DIRECTIONS >>
Repeat the data below in full. Pictures must not be part of the copy.

INFORMATION PROVIDED >>

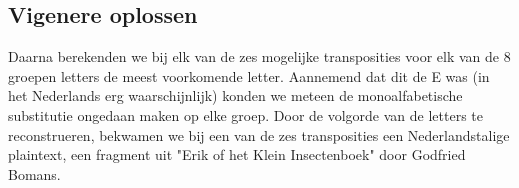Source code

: \subsection{Vigenere oplossen}
Daarna berekenden we bij elk van de zes mogelijke transposities voor elk van de 8 groepen letters de meest voorkomende letter. Aannemend dat dit de E was (in het Nederlands erg waarschijnlijk) konden we meteen de monoalfabetische substitutie ongedaan maken op elke groep. Door de volgorde van de letters te reconstrueren, bekwamen we bij een van de zes transposities een Nederlandstalige plaintext, een fragment uit "Erik of het Klein Insectenboek" door Godfried Bomans.


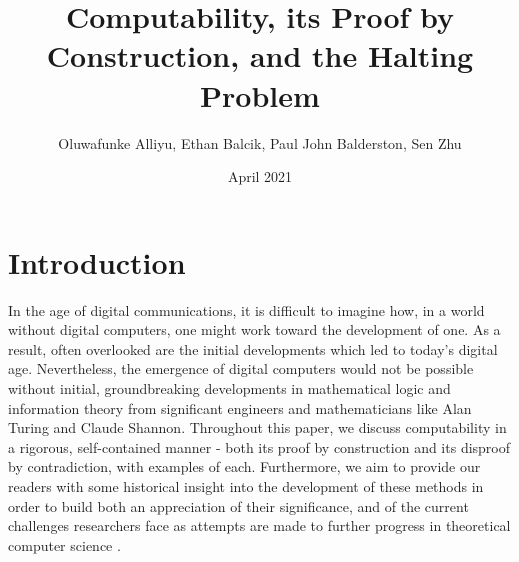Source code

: \documentclass{article}
\title{Computability, its Proof by Construction, and the Halting Problem}
\author{Oluwafunke Alliyu, Ethan Balcik, Paul John Balderston, Sen Zhu}
\date{April 2021}
\begin{document}
\theoremstyle{definition}
\newtheorem{exmp}{Example}[section]
\newtheorem{defin}{Definition}[section]
\newtheorem{prf}{Proof}[section]

\maketitle

\section{Introduction}
In the age of digital communications, it is difficult to imagine how, in a world without digital computers, one might work toward the development of one.  As a result, often overlooked are the initial developments which led to today's digital age.  Nevertheless, the emergence of digital computers would not be possible without initial, groundbreaking developments in mathematical logic and information theory from significant engineers and mathematicians like Alan Turing and Claude Shannon.  Throughout this paper, we discuss computability in a rigorous, self-contained manner - both its proof by construction and its disproof by contradiction, with examples of each.  Furthermore, we aim to provide our readers with some historical insight into the development of these methods in order to build both an appreciation of their significance, and of the current challenges researchers face as attempts are made to further progress in theoretical computer science \cite{1}.
\end{document}
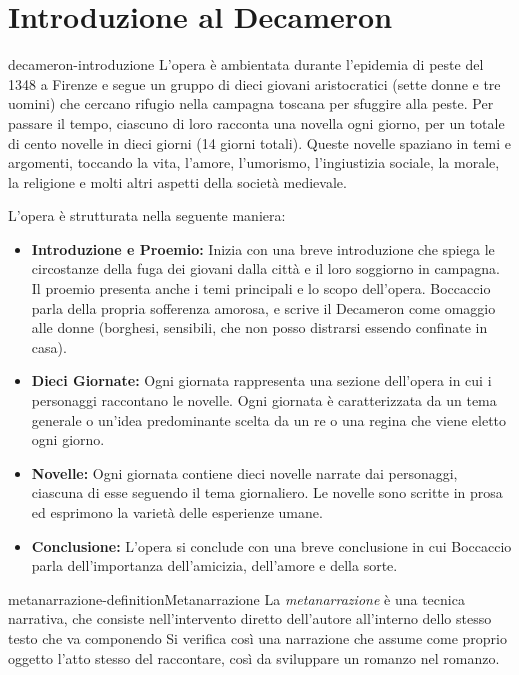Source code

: \documentclass[preview]{standalone}
\begin{document}
\genpage

\section{Introduzione al Decameron}

\begin{snippet}{decameron-introduzione}
    L'opera è ambientata durante l'epidemia di peste del 1348 a Firenze
    e segue un gruppo di dieci giovani aristocratici (sette donne e tre uomini)
    che cercano rifugio nella campagna toscana per sfuggire alla peste.
    Per passare il tempo, ciascuno di loro racconta una novella ogni giorno,
    per un totale di cento novelle in dieci giorni (14 giorni totali).
    Queste novelle spaziano in temi e argomenti, toccando la vita, l'amore, l'umorismo,
    l'ingiustizia sociale, la morale, la religione e molti altri aspetti della società medievale.
    
    L'opera è strutturata nella seguente maniera:
    \begin{itemize}
        \item \textbf{Introduzione e Proemio:} Inizia con una breve introduzione che spiega le circostanze della fuga dei giovani dalla città e il loro soggiorno in campagna. Il proemio presenta anche i temi principali e lo scopo dell'opera.
            Boccaccio parla della propria sofferenza amorosa, e scrive il Decameron come omaggio alle donne (borghesi, sensibili, che non posso distrarsi essendo confinate in casa).
        \item \textbf{Dieci Giornate:} Ogni giornata rappresenta una sezione dell'opera in cui i personaggi raccontano le novelle. Ogni giornata è caratterizzata da un tema generale o un'idea predominante scelta da un re o una regina che viene eletto ogni giorno.
        \item \textbf{Novelle:} Ogni giornata contiene dieci novelle narrate dai personaggi, ciascuna di esse seguendo il tema giornaliero. Le novelle sono scritte in prosa ed esprimono la varietà delle esperienze umane.
        \item \textbf{Conclusione:} L'opera si conclude con una breve conclusione in cui Boccaccio parla dell'importanza dell'amicizia, dell'amore e della sorte.
    \end{itemize}
\end{snippet}

\begin{snippetdefinition}{metanarrazione-definition}{Metanarrazione}
    La \textit{metanarrazione} è una tecnica narrativa,
    che consiste nell'intervento diretto dell'autore all'interno dello stesso testo che va componendo
    Si verifica così una narrazione che assume come proprio oggetto l'atto stesso del raccontare,
    così da sviluppare un romanzo nel romanzo.
\end{snippetdefinition}
\end{document}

RESULT BELOW >>
Source code

: \subsection{Vigenere oplossen}
Daarna berekenden we bij elk van de zes mogelijke transposities voor elk van de 8 groepen letters de meest voorkomende letter. Aannemend dat dit de E was (in het Nederlands erg waarschijnlijk) konden we meteen de monoalfabetische substitutie ongedaan maken op elke groep. Door de volgorde van de letters te reconstrueren, bekwamen we bij een van de zes transposities een Nederlandstalige plaintext, een fragment uit "Erik of het Klein Insectenboek" door Godfried Bomans.


Source code

: \documentclass{article}
\title{Computability, its Proof by Construction, and the Halting Problem}
\author{Oluwafunke Alliyu, Ethan Balcik, Paul John Balderston, Sen Zhu}
\date{April 2021}
\begin{document}
\theoremstyle{definition}
\newtheorem{exmp}{Example}[section]
\newtheorem{defin}{Definition}[section]
\newtheorem{prf}{Proof}[section]

\maketitle

\section{Introduction}
In the age of digital communications, it is difficult to imagine how, in a world without digital computers, one might work toward the development of one.  As a result, often overlooked are the initial developments which led to today's digital age.  Nevertheless, the emergence of digital computers would not be possible without initial, groundbreaking developments in mathematical logic and information theory from significant engineers and mathematicians like Alan Turing and Claude Shannon.  Throughout this paper, we discuss computability in a rigorous, self-contained manner - both its proof by construction and its disproof by contradiction, with examples of each.  Furthermore, we aim to provide our readers with some historical insight into the development of these methods in order to build both an appreciation of their significance, and of the current challenges researchers face as attempts are made to further progress in theoretical computer science \cite{1}.
\end{document}
Source code

: \documentclass[preview]{standalone}
\begin{document}
\genpage

\section{Introduzione al Decameron}

\begin{snippet}{decameron-introduzione}
    L'opera è ambientata durante l'epidemia di peste del 1348 a Firenze
    e segue un gruppo di dieci giovani aristocratici (sette donne e tre uomini)
    che cercano rifugio nella campagna toscana per sfuggire alla peste.
    Per passare il tempo, ciascuno di loro racconta una novella ogni giorno,
    per un totale di cento novelle in dieci giorni (14 giorni totali).
    Queste novelle spaziano in temi e argomenti, toccando la vita, l'amore, l'umorismo,
    l'ingiustizia sociale, la morale, la religione e molti altri aspetti della società medievale.
    
    L'opera è strutturata nella seguente maniera:
    \begin{itemize}
        \item \textbf{Introduzione e Proemio:} Inizia con una breve introduzione che spiega le circostanze della fuga dei giovani dalla città e il loro soggiorno in campagna. Il proemio presenta anche i temi principali e lo scopo dell'opera.
            Boccaccio parla della propria sofferenza amorosa, e scrive il Decameron come omaggio alle donne (borghesi, sensibili, che non posso distrarsi essendo confinate in casa).
        \item \textbf{Dieci Giornate:} Ogni giornata rappresenta una sezione dell'opera in cui i personaggi raccontano le novelle. Ogni giornata è caratterizzata da un tema generale o un'idea predominante scelta da un re o una regina che viene eletto ogni giorno.
        \item \textbf{Novelle:} Ogni giornata contiene dieci novelle narrate dai personaggi, ciascuna di esse seguendo il tema giornaliero. Le novelle sono scritte in prosa ed esprimono la varietà delle esperienze umane.
        \item \textbf{Conclusione:} L'opera si conclude con una breve conclusione in cui Boccaccio parla dell'importanza dell'amicizia, dell'amore e della sorte.
    \end{itemize}
\end{snippet}

\begin{snippetdefinition}{metanarrazione-definition}{Metanarrazione}
    La \textit{metanarrazione} è una tecnica narrativa,
    che consiste nell'intervento diretto dell'autore all'interno dello stesso testo che va componendo
    Si verifica così una narrazione che assume come proprio oggetto l'atto stesso del raccontare,
    così da sviluppare un romanzo nel romanzo.
\end{snippetdefinition}
\end{document}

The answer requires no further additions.